R
Risk Manager
Mar 11, 2026 · bearish
Entegris reported net margins of 24.9% in Q4 2025, down from 27.6% in the prior-year quarter. The 270-basis-point year-over-year decline in Entegris' net margins suggests the company is facing increasing cost pressures that are outpacing its ability to raise prices. This could signal weakening pricing power and operational efficiency. Entegris' revenue grew 12.9% year-over-year in Q4 2025, indicating the company is still capturing strong demand from semiconductor customers.
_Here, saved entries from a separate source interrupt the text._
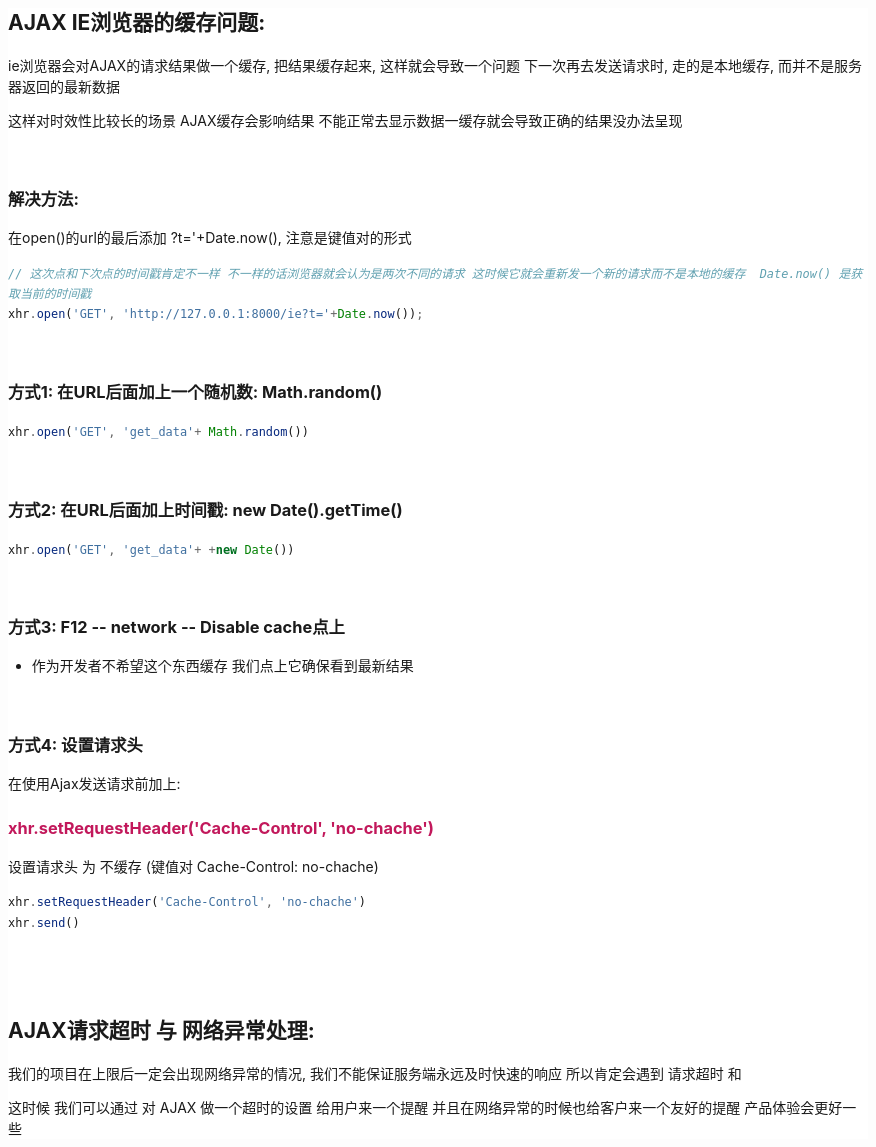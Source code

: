 ## AJAX IE浏览器的缓存问题:
ie浏览器会对AJAX的请求结果做一个缓存, 把结果缓存起来, 这样就会导致一个问题 下一次再去发送请求时, 走的是本地缓存, 而并不是服务器返回的最新数据

这样对时效性比较长的场景 AJAX缓存会影响结果 不能正常去显示数据一缓存就会导致正确的结果没办法呈现

<br>

### **解决方法:**
在open()的url的最后添加 ?t='+Date.now(), 注意是键值对的形式

```js   
// 这次点和下次点的时间戳肯定不一样 不一样的话浏览器就会认为是两次不同的请求 这时候它就会重新发一个新的请求而不是本地的缓存  Date.now() 是获取当前的时间戳
xhr.open('GET', 'http://127.0.0.1:8000/ie?t='+Date.now());
```

<br>

### 方式1: 在URL后面加上一个随机数: Math.random()
```js 
xhr.open('GET', 'get_data'+ Math.random())
```

<br>

### 方式2: 在URL后面加上时间戳: new Date().getTime()
```js 
xhr.open('GET', 'get_data'+ +new Date())
```

<br>

### 方式3: F12 -- network -- Disable cache点上
- 作为开发者不希望这个东西缓存 我们点上它确保看到最新结果

<br>

### 方式4: 设置请求头
在使用Ajax发送请求前加上:

### <font color="#C2185B">xhr.setRequestHeader('Cache-Control', 'no-chache')</font>
设置请求头 为 不缓存 (键值对 Cache-Control: no-chache)
```js 
xhr.setRequestHeader('Cache-Control', 'no-chache')
xhr.send()
```

<br><br>

## AJAX请求超时 与 网络异常处理:
我们的项目在上限后一定会出现网络异常的情况, 我们不能保证服务端永远及时快速的响应 所以肯定会遇到 请求超时 和 

这时候 我们可以通过 对 AJAX 做一个超时的设置 给用户来一个提醒 并且在网络异常的时候也给客户来一个友好的提醒 产品体验会更好一些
While Entegris' revenue growth remains robust, the widening gap between its topline expansion and declining margins suggests the company may be sacrificing profitability to maintain market share. This raises concerns about the sustainability of its earnings power. Given the concerning margin trends, I have a BEARISH view on Entegris, with a CONVICTION of 5/10. The company's market position is still strong, but the margin compression could limit its long-term upside potential unless it can quickly regain pricing power and operational leverage. [RECOMMENDATION] I would MONITOR Entegris closely for any further erosion in margins or signs of intensifying cost pressures. A continued decline in net margins below 25% could be a leading indicator of more serious challenges ahead. Investors should be cautious about the stock until Entegris demonstrates an ability to stabilize and expand its profitability.